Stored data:

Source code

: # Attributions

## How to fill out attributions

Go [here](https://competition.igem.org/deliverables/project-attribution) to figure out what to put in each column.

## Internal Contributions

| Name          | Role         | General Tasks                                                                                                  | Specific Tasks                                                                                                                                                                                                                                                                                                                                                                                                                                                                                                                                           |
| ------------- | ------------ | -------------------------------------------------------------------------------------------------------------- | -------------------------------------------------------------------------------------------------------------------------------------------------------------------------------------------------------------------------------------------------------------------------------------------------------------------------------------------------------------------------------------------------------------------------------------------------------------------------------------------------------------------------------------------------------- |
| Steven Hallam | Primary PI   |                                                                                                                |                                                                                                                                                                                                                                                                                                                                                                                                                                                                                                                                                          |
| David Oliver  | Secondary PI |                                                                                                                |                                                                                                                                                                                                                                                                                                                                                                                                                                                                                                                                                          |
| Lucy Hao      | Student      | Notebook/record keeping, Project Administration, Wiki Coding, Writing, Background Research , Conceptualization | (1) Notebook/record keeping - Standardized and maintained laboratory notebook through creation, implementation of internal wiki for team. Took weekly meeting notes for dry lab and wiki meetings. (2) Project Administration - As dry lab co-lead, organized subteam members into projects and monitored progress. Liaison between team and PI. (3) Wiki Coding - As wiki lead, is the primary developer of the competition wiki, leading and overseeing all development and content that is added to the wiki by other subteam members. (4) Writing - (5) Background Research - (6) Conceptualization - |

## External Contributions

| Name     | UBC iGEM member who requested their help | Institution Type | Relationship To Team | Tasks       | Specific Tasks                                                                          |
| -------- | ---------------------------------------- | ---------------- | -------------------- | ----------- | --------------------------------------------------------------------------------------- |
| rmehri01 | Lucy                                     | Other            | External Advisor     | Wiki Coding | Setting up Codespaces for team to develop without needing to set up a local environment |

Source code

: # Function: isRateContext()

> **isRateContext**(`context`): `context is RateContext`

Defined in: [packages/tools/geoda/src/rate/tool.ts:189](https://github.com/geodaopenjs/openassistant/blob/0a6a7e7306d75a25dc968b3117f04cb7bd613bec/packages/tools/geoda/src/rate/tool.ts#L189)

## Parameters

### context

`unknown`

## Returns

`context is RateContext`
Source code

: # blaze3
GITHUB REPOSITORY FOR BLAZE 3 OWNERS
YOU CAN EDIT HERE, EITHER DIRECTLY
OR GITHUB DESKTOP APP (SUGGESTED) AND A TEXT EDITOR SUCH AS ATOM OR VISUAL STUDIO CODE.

--

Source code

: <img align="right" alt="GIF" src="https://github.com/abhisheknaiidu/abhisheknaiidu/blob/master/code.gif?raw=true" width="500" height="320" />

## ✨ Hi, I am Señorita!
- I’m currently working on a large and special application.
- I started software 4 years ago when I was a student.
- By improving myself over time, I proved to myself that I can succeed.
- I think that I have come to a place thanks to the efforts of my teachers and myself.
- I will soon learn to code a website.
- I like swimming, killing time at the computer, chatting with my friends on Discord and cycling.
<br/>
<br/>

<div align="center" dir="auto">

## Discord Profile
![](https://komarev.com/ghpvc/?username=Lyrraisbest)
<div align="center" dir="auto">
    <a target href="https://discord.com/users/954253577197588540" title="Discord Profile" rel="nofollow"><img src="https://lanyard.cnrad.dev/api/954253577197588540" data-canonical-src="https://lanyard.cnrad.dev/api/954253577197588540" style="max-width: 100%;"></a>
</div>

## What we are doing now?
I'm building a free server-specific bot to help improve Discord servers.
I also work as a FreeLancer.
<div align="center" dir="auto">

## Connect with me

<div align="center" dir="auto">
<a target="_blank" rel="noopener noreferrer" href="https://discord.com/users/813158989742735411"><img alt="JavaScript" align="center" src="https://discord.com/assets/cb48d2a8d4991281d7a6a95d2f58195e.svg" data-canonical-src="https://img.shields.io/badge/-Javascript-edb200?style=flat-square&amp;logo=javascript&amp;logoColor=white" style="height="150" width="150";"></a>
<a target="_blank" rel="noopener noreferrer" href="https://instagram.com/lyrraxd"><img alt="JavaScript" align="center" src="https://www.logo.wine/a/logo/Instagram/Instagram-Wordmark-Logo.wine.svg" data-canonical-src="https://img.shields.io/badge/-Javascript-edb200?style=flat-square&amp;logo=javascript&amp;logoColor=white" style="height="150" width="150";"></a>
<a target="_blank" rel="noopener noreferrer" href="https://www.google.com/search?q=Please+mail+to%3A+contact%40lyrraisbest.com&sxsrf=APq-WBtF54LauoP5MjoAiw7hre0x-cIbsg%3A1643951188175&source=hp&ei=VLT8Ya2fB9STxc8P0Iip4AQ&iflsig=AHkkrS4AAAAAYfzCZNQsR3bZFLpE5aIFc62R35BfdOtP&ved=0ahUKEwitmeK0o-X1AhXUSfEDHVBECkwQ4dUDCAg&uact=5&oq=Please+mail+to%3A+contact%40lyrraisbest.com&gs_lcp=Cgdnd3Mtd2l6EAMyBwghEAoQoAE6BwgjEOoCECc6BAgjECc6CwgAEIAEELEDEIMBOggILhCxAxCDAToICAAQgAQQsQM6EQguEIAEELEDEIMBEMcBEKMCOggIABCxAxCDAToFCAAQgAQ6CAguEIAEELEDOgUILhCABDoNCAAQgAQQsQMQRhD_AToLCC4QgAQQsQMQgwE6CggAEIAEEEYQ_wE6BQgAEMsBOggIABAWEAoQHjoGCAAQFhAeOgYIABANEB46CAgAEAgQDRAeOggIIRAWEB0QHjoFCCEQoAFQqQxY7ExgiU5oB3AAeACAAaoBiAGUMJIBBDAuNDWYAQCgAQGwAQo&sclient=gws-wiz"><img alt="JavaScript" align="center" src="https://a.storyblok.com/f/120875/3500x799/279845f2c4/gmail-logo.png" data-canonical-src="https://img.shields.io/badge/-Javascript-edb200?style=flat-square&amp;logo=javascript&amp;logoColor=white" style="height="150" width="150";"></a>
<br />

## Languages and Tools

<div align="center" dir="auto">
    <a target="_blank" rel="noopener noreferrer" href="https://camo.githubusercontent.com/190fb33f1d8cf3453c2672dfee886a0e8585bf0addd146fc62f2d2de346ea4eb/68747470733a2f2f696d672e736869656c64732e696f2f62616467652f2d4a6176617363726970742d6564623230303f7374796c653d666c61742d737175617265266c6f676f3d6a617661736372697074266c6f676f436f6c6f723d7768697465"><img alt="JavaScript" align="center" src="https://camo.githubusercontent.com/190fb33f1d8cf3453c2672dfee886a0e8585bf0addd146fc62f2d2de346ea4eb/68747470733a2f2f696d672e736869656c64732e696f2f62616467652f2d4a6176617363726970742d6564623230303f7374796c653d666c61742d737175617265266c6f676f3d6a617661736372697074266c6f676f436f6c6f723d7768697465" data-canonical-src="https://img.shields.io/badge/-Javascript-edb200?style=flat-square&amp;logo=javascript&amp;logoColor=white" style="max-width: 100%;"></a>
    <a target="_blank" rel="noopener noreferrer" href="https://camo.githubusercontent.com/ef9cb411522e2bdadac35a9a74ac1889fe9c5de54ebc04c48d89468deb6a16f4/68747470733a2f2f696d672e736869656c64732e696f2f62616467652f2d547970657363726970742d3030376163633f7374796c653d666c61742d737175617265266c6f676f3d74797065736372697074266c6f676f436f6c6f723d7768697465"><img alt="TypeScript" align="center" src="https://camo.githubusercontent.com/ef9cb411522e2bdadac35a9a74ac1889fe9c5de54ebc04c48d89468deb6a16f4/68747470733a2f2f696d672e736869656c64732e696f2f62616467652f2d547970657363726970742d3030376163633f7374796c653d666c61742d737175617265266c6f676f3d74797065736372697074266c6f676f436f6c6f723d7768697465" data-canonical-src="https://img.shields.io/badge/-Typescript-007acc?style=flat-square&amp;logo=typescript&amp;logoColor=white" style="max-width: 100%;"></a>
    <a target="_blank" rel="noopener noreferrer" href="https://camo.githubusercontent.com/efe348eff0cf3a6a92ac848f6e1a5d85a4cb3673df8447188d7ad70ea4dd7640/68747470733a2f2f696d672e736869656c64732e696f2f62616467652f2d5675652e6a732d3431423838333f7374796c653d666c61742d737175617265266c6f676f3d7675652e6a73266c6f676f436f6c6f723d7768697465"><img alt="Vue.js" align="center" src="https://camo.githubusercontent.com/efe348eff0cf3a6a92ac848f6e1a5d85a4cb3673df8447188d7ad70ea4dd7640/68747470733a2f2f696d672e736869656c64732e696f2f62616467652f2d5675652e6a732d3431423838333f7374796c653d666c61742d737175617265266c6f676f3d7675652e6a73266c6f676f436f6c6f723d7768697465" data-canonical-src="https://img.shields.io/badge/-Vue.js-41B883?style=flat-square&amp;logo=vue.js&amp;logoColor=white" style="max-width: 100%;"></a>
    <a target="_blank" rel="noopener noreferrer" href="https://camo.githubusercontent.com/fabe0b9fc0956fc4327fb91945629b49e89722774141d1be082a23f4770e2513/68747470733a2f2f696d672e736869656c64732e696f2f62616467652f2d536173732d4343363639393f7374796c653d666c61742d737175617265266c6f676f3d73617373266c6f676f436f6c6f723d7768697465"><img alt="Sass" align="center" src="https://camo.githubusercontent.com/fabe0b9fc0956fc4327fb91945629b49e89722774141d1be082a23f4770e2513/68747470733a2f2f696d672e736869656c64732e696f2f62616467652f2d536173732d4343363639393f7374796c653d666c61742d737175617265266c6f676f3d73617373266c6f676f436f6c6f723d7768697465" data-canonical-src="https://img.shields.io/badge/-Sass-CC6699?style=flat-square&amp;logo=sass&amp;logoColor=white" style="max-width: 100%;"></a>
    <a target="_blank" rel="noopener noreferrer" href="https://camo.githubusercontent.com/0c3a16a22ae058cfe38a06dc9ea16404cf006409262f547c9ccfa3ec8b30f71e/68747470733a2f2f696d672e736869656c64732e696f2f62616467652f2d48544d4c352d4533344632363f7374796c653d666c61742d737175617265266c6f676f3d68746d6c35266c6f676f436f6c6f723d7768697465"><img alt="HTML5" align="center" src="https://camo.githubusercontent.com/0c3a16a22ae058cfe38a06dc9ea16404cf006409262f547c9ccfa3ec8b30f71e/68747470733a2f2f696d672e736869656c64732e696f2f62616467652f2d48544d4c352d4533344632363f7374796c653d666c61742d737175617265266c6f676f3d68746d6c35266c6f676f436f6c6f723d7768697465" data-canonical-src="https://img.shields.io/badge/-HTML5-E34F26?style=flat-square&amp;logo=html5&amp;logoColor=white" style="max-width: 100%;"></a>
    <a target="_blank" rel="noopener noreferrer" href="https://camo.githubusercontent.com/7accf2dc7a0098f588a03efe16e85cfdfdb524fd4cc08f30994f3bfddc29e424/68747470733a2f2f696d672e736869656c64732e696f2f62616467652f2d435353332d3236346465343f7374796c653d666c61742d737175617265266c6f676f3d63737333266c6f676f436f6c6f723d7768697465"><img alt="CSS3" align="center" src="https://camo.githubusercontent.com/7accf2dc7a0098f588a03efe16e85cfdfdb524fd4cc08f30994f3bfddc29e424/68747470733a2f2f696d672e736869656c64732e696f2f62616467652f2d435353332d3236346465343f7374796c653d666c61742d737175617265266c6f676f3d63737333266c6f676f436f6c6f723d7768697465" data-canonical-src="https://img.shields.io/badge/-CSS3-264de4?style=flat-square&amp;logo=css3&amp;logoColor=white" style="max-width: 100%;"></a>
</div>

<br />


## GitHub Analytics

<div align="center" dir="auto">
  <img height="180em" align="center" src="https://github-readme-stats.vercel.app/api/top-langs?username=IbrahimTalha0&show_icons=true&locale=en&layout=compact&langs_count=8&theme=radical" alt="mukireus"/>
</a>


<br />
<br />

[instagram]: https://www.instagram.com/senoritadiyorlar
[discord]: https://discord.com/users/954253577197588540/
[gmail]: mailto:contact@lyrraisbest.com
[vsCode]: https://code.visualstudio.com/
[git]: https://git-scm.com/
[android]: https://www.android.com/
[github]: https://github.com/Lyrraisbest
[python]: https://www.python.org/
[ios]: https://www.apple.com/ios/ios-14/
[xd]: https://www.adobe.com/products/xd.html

Activity
Send back an exact copy of only the lines from the line with "[gmail]: mailto:contact@lyrraisbest.com" up to and including the line with "[xd]: https://www.adobe.com/products/xd.html" in the data above.

Answer to this exercise
[gmail]: mailto:contact@lyrraisbest.com
[vsCode]: https://code.visualstudio.com/
[git]: https://git-scm.com/
[android]: https://www.android.com/
[github]: https://github.com/Lyrraisbest
[python]: https://www.python.org/
[ios]: https://www.apple.com/ios/ios-14/
[xd]: https://www.adobe.com/products/xd.html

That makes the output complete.